Show each line from the records below in which the word "Results" occurs.

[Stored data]
────────

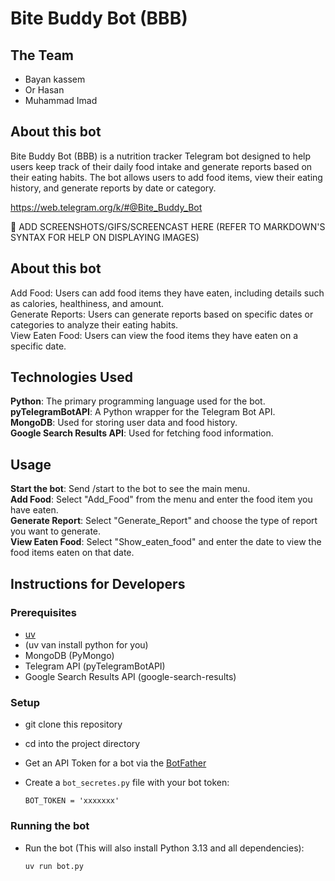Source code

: # Bite Buddy Bot (BBB)

## The Team
- Bayan kassem
- Or Hasan
- Muhammad Imad

## About this bot

Bite Buddy Bot (BBB) is a nutrition tracker Telegram bot designed to help users keep track of their daily food intake and generate reports based on their eating habits. The bot allows users to add food items, view their eating history, and generate reports by date or category.

https://web.telegram.org/k/#@Bite_Buddy_Bot

🚧 ADD SCREENSHOTS/GIFS/SCREENCAST HERE (REFER TO MARKDOWN'S SYNTAX FOR HELP ON DISPLAYING IMAGES)
 
## About this bot

Add Food: Users can add food items they have eaten, including details such as calories, healthiness, and amount.  
Generate Reports: Users can generate reports based on specific dates or categories to analyze their eating habits.  
View Eaten Food: Users can view the food items they have eaten on a specific date.  

## Technologies Used

**Python**: The primary programming language used for the bot.  
**pyTelegramBotAPI**: A Python wrapper for the Telegram Bot API.  
**MongoDB**: Used for storing user data and food history.  
**Google Search Results API**: Used for fetching food information.  

## Usage
**Start the bot**: Send /start to the bot to see the main menu.  
**Add Food**: Select "Add_Food" from the menu and enter the food item you have eaten.  
**Generate Report**: Select "Generate_Report" and choose the type of report you want to generate.  
**View Eaten Food**: Select "Show_eaten_food" and enter the date to view the food items eaten on that date.  

## Instructions for Developers 
### Prerequisites
- [uv](https://docs.astral.sh/uv/getting-started/installation/)
- (uv van install python for you)
- MongoDB (PyMongo)
- Telegram API (pyTelegramBotAPI)
- Google Search Results API (google-search-results)

### Setup
- git clone this repository 
- cd into the project directory
- Get an API Token for a bot via the [BotFather](https://telegram.me/BotFather)
- Create a `bot_secretes.py` file with your bot token:

      BOT_TOKEN = 'xxxxxxx'
  
### Running the bot        
- Run the bot (This will also install Python 3.13 and all dependencies):

      uv run bot.py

────────

_Response below_
**Google Search Results API**: Used for fetching food information.  
- Google Search Results API (google-search-results)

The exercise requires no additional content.